ARGF.eof? behavior

Hi folks,

In Ruby 1.8, I know that:

$ ruby -e ‘while !ARGF.eof?; puts ARGF.readline; end’ /tmp/foo /tmp/bar

prints every line in /tmp/foo, but not /tmp/bar. However, in Ruby 1.9:

$ ruby1.9 -e ‘p ARGF.eof?’ /tmp/foo
true

Which means that lines from neither /tmp/foo nor /tmp/bar would be
printed
in the first example. Is this an expected change in behavior? Seems to
be
consistent for both 1.9.1p0 and the 1.9.2 svn trunk I just compiled.

If it is, it’s not that big of a deal, except I’m not sure how to
“switch
ARGF” to the next file without calling ARGF.gets or ARGF.readline.

For example, is there a method to complete the following code, so as to
print lines from all files listed in ARGV?

while !ARGV.empty?
# ARGF.some_method_to_advance_to_next_file

while !ARGF.eof?
  puts ARGF.readline
end

end

I know I can use ARGF.each, gets, or readline. However, I’m really
calling
a parsing method that takes ARGF as an argument and calls readline on my
behalf. I’d like to able to distinguish between EOFErrors due to
reaching
EOF before parsing (no more data records), and EOFErrors due to reaching
EOF during parsing (an incomplete data record).

Thanks!

Hi,

2009/7/24 Mike K. [email protected]:

 while !ARGV.empty?
  # ARGF.some_method_to_advance_to_next_file

  while !ARGF.eof?
   puts ARGF.readline
  end
 end

You can use ARGF.each for both 1.8.x and 1.9.x.

Try
$ ruby -e ‘ARGF.each{|l|puts l}’ /tmp/foo /tmp/bar

Regards,

Park H.

On Fri, Jul 24, 2009 at 11:42:00AM +0900, Heesob P. wrote:

You can use ARGF.each for both 1.8.x and 1.9.x.

Try
$ ruby -e ‘ARGF.each{|l|puts l}’ /tmp/foo /tmp/bar

Right, I understand that this works in this particular example. Perhaps
a more indepth example helps illustrate the problem better.

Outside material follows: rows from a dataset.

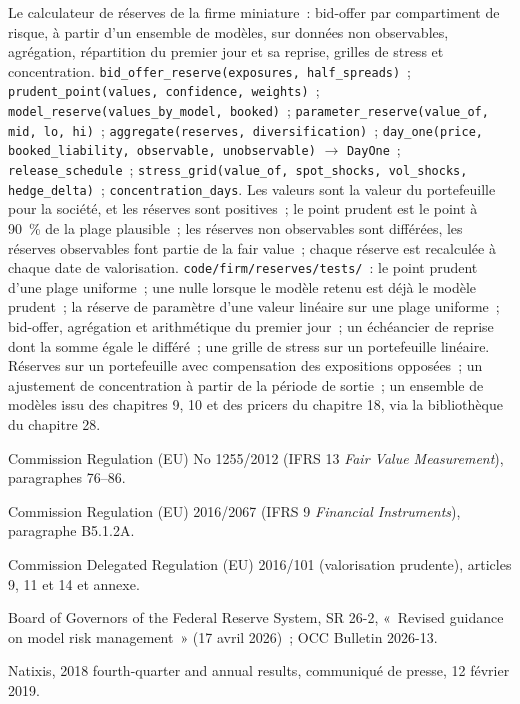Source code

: \begin{build}
 Le calculateur de réserves de la firme miniature~: bid-offer par compartiment de risque,  à partir d'un ensemble de modèles,  sur données non observables,
agrégation, répartition du premier jour et sa reprise, grilles de stress et concentration.
 \texttt{bid\_offer\_reserve(exposures, half\_spreads)}~; \texttt{prudent\_point(values, confidence, weights)}~; \texttt{model\_reserve(values\_by\_model,
booked)}~; \texttt{parameter\_reserve(value\_of, mid, lo, hi)}~; \texttt{aggregate(reserves, diversification)}~; \texttt{day\_one(price, booked\_liability, observable,
unobservable)} $\to$ \texttt{DayOne}~; \texttt{release\_schedule}~; \texttt{stress\_grid(value\_of, spot\_shocks, vol\_shocks, hedge\_delta)}~; \texttt{concentration\_days}.
 Les valeurs sont la valeur du portefeuille pour la société, et les réserves sont positives~; le point prudent est le point à 90~\% de la plage plausible~; les réserves non observables sont
différées, les réserves observables font partie de la fair value~; chaque réserve est recalculée à chaque date de valorisation.
 \texttt{code/firm/reserves/tests/}~: le point prudent d'une plage uniforme~; une  nulle lorsque le modèle retenu est déjà le modèle prudent~;
la réserve de paramètre d'une valeur linéaire sur une plage uniforme~; bid-offer, agrégation et arithmétique du premier jour~; un échéancier de reprise dont la somme égale le différé~; une grille de stress sur un
portefeuille linéaire.
 Réserves sur un portefeuille avec compensation des expositions opposées~; un ajustement de concentration à partir de la période de sortie~; un ensemble de modèles issu des chapitres 9, 10 et des
pricers du chapitre 18, via la bibliothèque du chapitre 28.
\end{build}

\begin{omsources}
\item Commission Regulation (EU) No 1255/2012 (IFRS 13 \emph{Fair Value Measurement}), paragraphes 76--86.
\item Commission Regulation (EU) 2016/2067 (IFRS 9 \emph{Financial Instruments}), paragraphe B5.1.2A.
\item Commission Delegated Regulation (EU) 2016/101 (valorisation prudente), articles 9, 11 et 14 et annexe.
\item Board of Governors of the Federal Reserve System, SR 26-2, «~Revised guidance on model risk management~» (17 avril 2026)~; OCC Bulletin 2026-13.
\item Natixis, 2018 fourth-quarter and annual results, communiqué de presse, 12 février 2019.
\end{omsources}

Presume I have a method, “parse”, that parses data records from an IO
stream. It looks something like this:

def parse(io)
first = io.readline
… # Code to validate first
second = io.readline

third = io.readline

ParsedThing.new(first, second, third)

end

The idea is to call “parse ARGF” only when I know there’s data left in
the stream to be parsed. Otherwise if I get an EOFError its meaning is
ambiguous–there could be an incomplete data record (i.e., could parse
“first” and “second”, but got an EOF while reading “third”), or there
could be no more records in the file.

ARGF.each isn’t going to work since ARGF is being used as an external
iterator by the parse method, and calling ARGF.gets/readline outside the
parse method strips the first line of a record. I’m looking for a
non-destructive file advance operation, if that makes sense.

On Fri, Jul 24, 2009 at 12:20:36PM +0900, Mike K. wrote:

I’m looking for a non-destructive file advance operation, if that makes
sense.

Two things:

  • Turns out Ruby 1.9’s ARGF.eof? behavior was a bug, now fixed in svn
    trunk. A workaround is to call “ARGF.file” (or another ARGF accessor)
    before the while loop.

  • ARGF.skip is the non-destructive file advance operation that I was
    looking for. ARGF.close works too, but can also close $stdin which
    may
    not be preferred. Problem is that neither currently works when
    followed
    by ARGF.eof?. I submitted a patch to fix that to the issue tracker.

Unfortunately this means that the behavior of ARGF with regard to
close/eof/skip changes somewhat between patchlevels on Ruby 1.8.7 &
1.9.1.

To answer my original question (and for the benefit of anyone else
looking
to do something similar), the following code includes the appropriate
workarounds to work on, I believe, all 1.8/1.9 versions:

Print (or whatever) every line from all files listed in ARGV or

$stdin.

loop do
current = ARGF.file

while !ARGF.eof?
  puts ARGF.readline  # Or whatever.
end

ARGF.skip.file == current and break

end